Anna Banti, il cui vero nome è Lucia Lopresti, è stata una scrittrice italiana che si è occupata d’arte, saggistica e narrativa.

Il mio vero nome, Lucia Lopresti, non mi piaceva. Non è abbastanza musicale. Anna Banti era una parente della famiglia di mia madre. Una nobildonna molto elegante, molto misteriosa. Da bambina mi aveva incuriosita parecchio. Così divenni Anna Banti. Del resto il nome ce lo facciamo noi. Non è detto che siamo tutta la vita il nome della nostra nascita.

Anna Banti, di origini borghesi, nasce a Firenze nel 1895; incoraggiata dai genitori a intraprendere gli studi letterari, si laurea in Lettere grazie ad una tesi sul Boschini, del quale parla nella sua prima pubblicazione saggistica, lodata da Croce. Durante gli studi conosce Roberto Longhi, suo futuro marito.

Il primo racconto viene pubblicato nel 1930 e si intitola “Barbara e la morte”, mettendo da parte la critica d’arte. Un’altra opera importante è “Itinerario di Paolina”, dove per la prima volta utilizza lo pseudonimo Anna Banti. I temi maggiormente presenti nelle sue opere sono legati alla condizione femminile: i suoi personaggi, dopo una serie di vicissitudini, riescono a trovare in loro stesse la forza per riscattarsi.

Molte cose la gente immagina e crede sull’inevitabile declino della vecchiaia: ipotesi spesso sbagliate.
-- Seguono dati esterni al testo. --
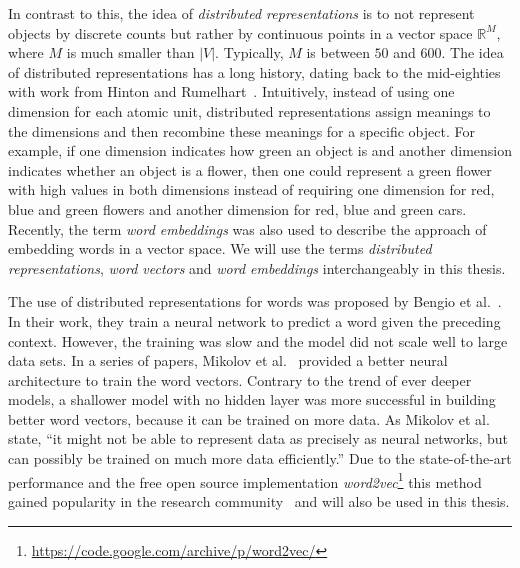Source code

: \documentclass[
        a4paper,
        titlepage,
        twoside,
        parskip
        ]{scrbook}
\theoremstyle{break}
\begin{document}
In contrast to this, the idea of \emph{distributed representations} is to not represent objects by discrete counts but rather by continuous points in a vector space $\mathbb{R}^M$, where $M$ is much smaller than $|V|$.
Typically, $M$ is between $50$ and $600$.
The idea of distributed representations has a long history, dating back to the mid-eighties with work from Hinton and Rumelhart~\cite{Hinton1986,Rumelhart1988}.
Intuitively, instead of using one dimension for each atomic unit, distributed representations assign meanings to the dimensions and then recombine these meanings for a specific object.
For example, if one dimension indicates how green an object is and another dimension indicates whether an object is a flower, then one could represent a green flower with high values in both dimensions instead of requiring one dimension for red, blue and green flowers and another dimension for red, blue and green cars.
Recently, the term \emph{word embeddings} was also used to describe the approach of embedding words in a vector space.
We will use the terms \emph{distributed representations}, \emph{word vectors} and \emph{word embeddings} interchangeably in this thesis.

The use of distributed representations for words was proposed by Bengio et al.~\cite{Bengio2003}.
In their work, they train a neural network to predict a word given the preceding context.
However, the training was slow and the model did not scale well to large data sets.
In a series of papers, Mikolov et al.~\cite{Mikolov2013b,Mikolov2013,Mikolov2013a} provided a better neural architecture to train the word vectors.
Contrary to the trend of ever deeper models, a shallower model with no hidden layer was more successful in building better word vectors, because it can be trained on more data.
As Mikolov et al.~\cite{Mikolov2013a} state, ``it might not be able to represent data as precisely as neural networks, but can possibly be trained on much more data efficiently.''
Due to the state-of-the-art performance and the free open source implementation \emph{word2vec}\footnote{\url{https://code.google.com/archive/p/word2vec/}} this method gained popularity in the research community~\cite{Baroni2014,Goth2016,Navigli2015} and will also be used in this thesis.

\end{document}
Non è vero, per esempio, che la memoria dell’età tarda non registri il presente, i giorni e i fatti recenti, per rivolgersi soltanto al passato.

L’opera di maggior successo della Banti è senza dubbio “Artemisia”, la ricostruzione della vita delle pittrice Artemisia Gentileschi, donna forte che lotta contro tutti i pregiudizi per affermare se stessa e la sua arte; la prima versione viene perduta durante un bombardamento del 1944, costringendo la scrittrice ad iniziarne una nuova stesura.

Nello stesso periodo compone il romanzo “Il bastardo”, anch’esso perduto durante la guerra e riscritto successivamente, per poi essere pubblicato nel 1953; esso narra le vicende della famiglia De Gregorio, dipingendo il ritratto di una società ormai rovinata.

Fare innamorare un uomo è un esercizio divertente ma costa caro e presto viene a noia, tuttavia più si avanza in età, più diventa necessario per non cadere in disperazione.

Pubblica anche una raccolta di quattro racconti intitolata “Le donne muoiono”, mentre nel 1967 dà alla luce il romanzo “Noi credevamo”, reputato romanzo storico anche se lei stessa preferisce considerare le sue opere come “interpretazioni ipotetiche della storia”.

L’ultima pubblicazione è quella del 1981, “Un grido lacerante”, una sorta di autobiografia che riflette sulla tragicità della vita umana, opera che chiude la produzione di Anna Banti.

Presente e passato sono un istante da catturare e stringere come una lucciola nella mano.

 

La Banti muore nel 1985 a Ronchi di Massa.